Innovations in ‘care at a distance’ technologies offer new ways for providers to navigate resource constraints and manage increased demand more efficiently. Remote monitoring services such as the e-ICU provide synchronous, real-time alerts and notifications that can significantly improve patient outcomes while reducing resource use.

Other services, such as e-trauma, can extend clinical knowledge to remote, understaffed locations to inform critical decision-making. Video-conferencing and remote monitoring devices have also found their way into the home, enabling patients to connect conveniently with their providers for virtual visits, course correction and improved disease management.

The new era of health care delivery opens unprecedented opportunities for the industry to address workforce challenges with fresh approaches and renewed vigour. With an eye toward innovation, providers can help mitigate shortages, maximise resources and deliver the future: team-based, high-value, patient-centred ‘care anywhere’.

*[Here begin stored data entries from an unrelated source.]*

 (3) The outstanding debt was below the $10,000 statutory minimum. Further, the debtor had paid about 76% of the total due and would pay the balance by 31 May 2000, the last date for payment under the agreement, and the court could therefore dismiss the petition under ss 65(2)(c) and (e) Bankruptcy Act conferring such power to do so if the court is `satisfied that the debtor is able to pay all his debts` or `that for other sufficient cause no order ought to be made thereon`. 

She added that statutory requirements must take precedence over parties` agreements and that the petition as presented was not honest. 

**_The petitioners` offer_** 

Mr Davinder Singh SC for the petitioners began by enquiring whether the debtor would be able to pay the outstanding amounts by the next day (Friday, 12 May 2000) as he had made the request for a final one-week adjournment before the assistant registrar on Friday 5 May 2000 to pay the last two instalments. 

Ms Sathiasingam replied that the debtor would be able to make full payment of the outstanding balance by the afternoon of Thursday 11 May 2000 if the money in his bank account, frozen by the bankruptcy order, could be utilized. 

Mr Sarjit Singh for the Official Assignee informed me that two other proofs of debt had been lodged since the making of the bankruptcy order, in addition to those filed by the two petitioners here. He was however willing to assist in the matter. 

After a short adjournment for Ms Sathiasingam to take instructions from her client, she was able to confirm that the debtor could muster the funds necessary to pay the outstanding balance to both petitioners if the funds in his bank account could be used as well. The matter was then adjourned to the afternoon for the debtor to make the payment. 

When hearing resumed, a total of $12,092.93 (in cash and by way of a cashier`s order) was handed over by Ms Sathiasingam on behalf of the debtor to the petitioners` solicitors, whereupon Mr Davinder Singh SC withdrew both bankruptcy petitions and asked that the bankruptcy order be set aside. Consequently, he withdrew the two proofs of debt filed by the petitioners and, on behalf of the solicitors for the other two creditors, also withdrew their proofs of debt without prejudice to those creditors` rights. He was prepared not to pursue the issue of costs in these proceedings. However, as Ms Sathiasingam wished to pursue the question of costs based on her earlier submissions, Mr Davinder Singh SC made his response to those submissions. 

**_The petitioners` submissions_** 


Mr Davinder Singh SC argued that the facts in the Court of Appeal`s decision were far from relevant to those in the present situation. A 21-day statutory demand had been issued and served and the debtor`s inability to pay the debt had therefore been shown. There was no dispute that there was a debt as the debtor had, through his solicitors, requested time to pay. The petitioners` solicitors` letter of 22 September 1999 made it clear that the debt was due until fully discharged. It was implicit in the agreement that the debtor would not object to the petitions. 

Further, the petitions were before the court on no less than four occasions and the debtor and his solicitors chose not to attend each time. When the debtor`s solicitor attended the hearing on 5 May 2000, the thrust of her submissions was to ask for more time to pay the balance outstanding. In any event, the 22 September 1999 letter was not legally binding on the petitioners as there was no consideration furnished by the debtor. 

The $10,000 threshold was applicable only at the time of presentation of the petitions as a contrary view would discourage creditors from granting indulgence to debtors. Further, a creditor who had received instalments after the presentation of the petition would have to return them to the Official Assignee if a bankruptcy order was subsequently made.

In Northern Ireland, the Telemonitoring NI service is heading into its third year and to date more than 2,000 patients have benefited from the service. The Telemonitoring Centre runs a clinical triage service, which is delivered in Northern Ireland by nurses to monitor readings such as blood pressure and weight on a daily basis. This remote management allows patients who would otherwise have to travel to their GP or hospital to be monitored in their own homes. This means less stress for patients and helps them in understanding and managing their condition.

The service has an ambitious programme for development and, in 2014, plans to accelerate the uptake of telehealth into broader clinical conditions and expand into telecare.

Innovation is the ability to act on new ideas, harnessing the energy, commitment and resources within a particular organisation to improve performance and ultimately increase value for stakeholders. Today more than ever for health care providers in Ireland, North and South, an innovative approach will require a strong foundation, the capacity for growth and an eye for emerging opportunity.